In a family law case, either party may be able to file a motion for a temporary order for specific decisions or actions related to the case. At The Gonzalez Law Group, we assist clients with a wide variety of temporary orders.
- Temporary Restraining Orders (TROs) – A protective order and a temporary restraining order is not the same. Temporary Restraining Orders (TROs) are meant to protect a person’s property after a suit has been filed for the dissolution of marriage. Per Tex. R. Civ. P. § 680 the order cannot exceed 14 days, and no more than one extension can be granted unless subsequent extensions are unopposed.

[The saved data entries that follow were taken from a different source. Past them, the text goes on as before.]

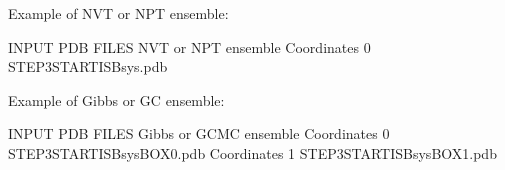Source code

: \documentclass[letterpaper,10pt,english]{sphinxmanual}
\begin{document}
\begin{description}
\sphinxAtStartPar
Example of NVT or NPT ensemble:

\begin{sphinxVerbatim}[commandchars=\\\{\}]
\PYGZsh{}\PYGZsh{}\PYGZsh{}\PYGZsh{}\PYGZsh{}\PYGZsh{}\PYGZsh{}\PYGZsh{}\PYGZsh{}\PYGZsh{}\PYGZsh{}\PYGZsh{}\PYGZsh{}\PYGZsh{}\PYGZsh{}\PYGZsh{}\PYGZsh{}\PYGZsh{}\PYGZsh{}\PYGZsh{}\PYGZsh{}\PYGZsh{}\PYGZsh{}\PYGZsh{}\PYGZsh{}\PYGZsh{}\PYGZsh{}\PYGZsh{}\PYGZsh{}\PYGZsh{}\PYGZsh{}\PYGZsh{}\PYGZsh{}\PYGZsh{}\PYGZsh{}\PYGZsh{}\PYGZsh{}\PYGZsh{}\PYGZsh{}\PYGZsh{}\PYGZsh{}\PYGZsh{}\PYGZsh{}\PYGZsh{}\PYGZsh{}
\PYGZsh{} INPUT PDB FILES \PYGZhy{} NVT or NPT ensemble
\PYGZsh{}\PYGZsh{}\PYGZsh{}\PYGZsh{}\PYGZsh{}\PYGZsh{}\PYGZsh{}\PYGZsh{}\PYGZsh{}\PYGZsh{}\PYGZsh{}\PYGZsh{}\PYGZsh{}\PYGZsh{}\PYGZsh{}\PYGZsh{}\PYGZsh{}\PYGZsh{}\PYGZsh{}\PYGZsh{}\PYGZsh{}\PYGZsh{}\PYGZsh{}\PYGZsh{}\PYGZsh{}\PYGZsh{}\PYGZsh{}\PYGZsh{}\PYGZsh{}\PYGZsh{}\PYGZsh{}\PYGZsh{}\PYGZsh{}\PYGZsh{}\PYGZsh{}\PYGZsh{}\PYGZsh{}\PYGZsh{}\PYGZsh{}\PYGZsh{}\PYGZsh{}\PYGZsh{}\PYGZsh{}\PYGZsh{}\PYGZsh{}
Coordinates   0   STEP3\PYGZus{}START\PYGZus{}ISB\PYGZus{}sys.pdb
\end{sphinxVerbatim}

\sphinxAtStartPar
Example of Gibbs or GC ensemble:

\begin{sphinxVerbatim}[commandchars=\\\{\}]
\PYGZsh{}\PYGZsh{}\PYGZsh{}\PYGZsh{}\PYGZsh{}\PYGZsh{}\PYGZsh{}\PYGZsh{}\PYGZsh{}\PYGZsh{}\PYGZsh{}\PYGZsh{}\PYGZsh{}\PYGZsh{}\PYGZsh{}\PYGZsh{}\PYGZsh{}\PYGZsh{}\PYGZsh{}\PYGZsh{}\PYGZsh{}\PYGZsh{}\PYGZsh{}\PYGZsh{}\PYGZsh{}\PYGZsh{}\PYGZsh{}\PYGZsh{}\PYGZsh{}\PYGZsh{}\PYGZsh{}\PYGZsh{}\PYGZsh{}\PYGZsh{}\PYGZsh{}\PYGZsh{}\PYGZsh{}\PYGZsh{}\PYGZsh{}\PYGZsh{}\PYGZsh{}\PYGZsh{}\PYGZsh{}\PYGZsh{}\PYGZsh{}
\PYGZsh{} INPUT PDB FILES \PYGZhy{} Gibbs or GCMC ensemble
\PYGZsh{}\PYGZsh{}\PYGZsh{}\PYGZsh{}\PYGZsh{}\PYGZsh{}\PYGZsh{}\PYGZsh{}\PYGZsh{}\PYGZsh{}\PYGZsh{}\PYGZsh{}\PYGZsh{}\PYGZsh{}\PYGZsh{}\PYGZsh{}\PYGZsh{}\PYGZsh{}\PYGZsh{}\PYGZsh{}\PYGZsh{}\PYGZsh{}\PYGZsh{}\PYGZsh{}\PYGZsh{}\PYGZsh{}\PYGZsh{}\PYGZsh{}\PYGZsh{}\PYGZsh{}\PYGZsh{}\PYGZsh{}\PYGZsh{}\PYGZsh{}\PYGZsh{}\PYGZsh{}\PYGZsh{}\PYGZsh{}\PYGZsh{}\PYGZsh{}\PYGZsh{}\PYGZsh{}\PYGZsh{}\PYGZsh{}\PYGZsh{}
Coordinates   0   STEP3\PYGZus{}START\PYGZus{}ISB\PYGZus{}sys\PYGZus{}BOX\PYGZus{}0.pdb
Coordinates   1   STEP3\PYGZus{}START\PYGZus{}ISB\PYGZus{}sys\PYGZus{}BOX\PYGZus{}1.pdb
\end{sphinxVerbatim}


\end{description}
\end{document}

Texas Family Law Definitions
Many different terms and phrases used in family law cases have very specific meanings. For example, Tex. Fam. Code § 101.0010 defines an acknowledged father as a man who has established a father-child relationship under Chapter 160 of the Texas Family Code, but a man who alleges himself to be, or is alleged to be, the genetic father or a possible genetic father of a child, but whose paternity has not been determined is considered an alleged father under Tex. Fam. Code § 101.0015. An alleged father does not include a presumed father, a man whose parental rights have been terminated or declared to not exist, or a male donor.
If you have been involved in a family law dispute, some terms may be confusing. The following is a list of common terms used in family law and how Texas defines those terms in the Texas Family Code:
- Acknowledged Father — A man who has established a father-child relationship under Chapter 160 of the Texas Family Code.
- Alleged Father — A man who alleges himself to be, or is alleged to be, the genetic father or a possible genetic father of a child, but whose paternity has not been determined. Alleged father does not include a presumed father, a man whose parental rights have been terminated or declared to not exist, or a male donor.
- Attorney Ad Litem — An attorney who provides legal services to a person, including a child, and who owes to the person the duties of undivided loyalty, confidentiality, and competent representation.
- Child or Minor; Adult — Child or minor is defined as a person under 18 years of age who is not and has not been married or who has not had the disabilities of minority removed for general purposes. In the context of child support, “child” includes a person over 18 years of age for whom a person may be obligated to pay child support. An adult is a person who is not a child.
- Child Support Services — Administrative or court actions to establish paternity; establish, modify, or enforce child support, medical support, or dental support obligations; locate absent parents; or cooperate with other states in these actions and any other action authorized or required under Part D of Title IV of the federal Social Security Act (42 U.S.C. Section 651 et seq.) or Chapter 231 of the Texas Family Code.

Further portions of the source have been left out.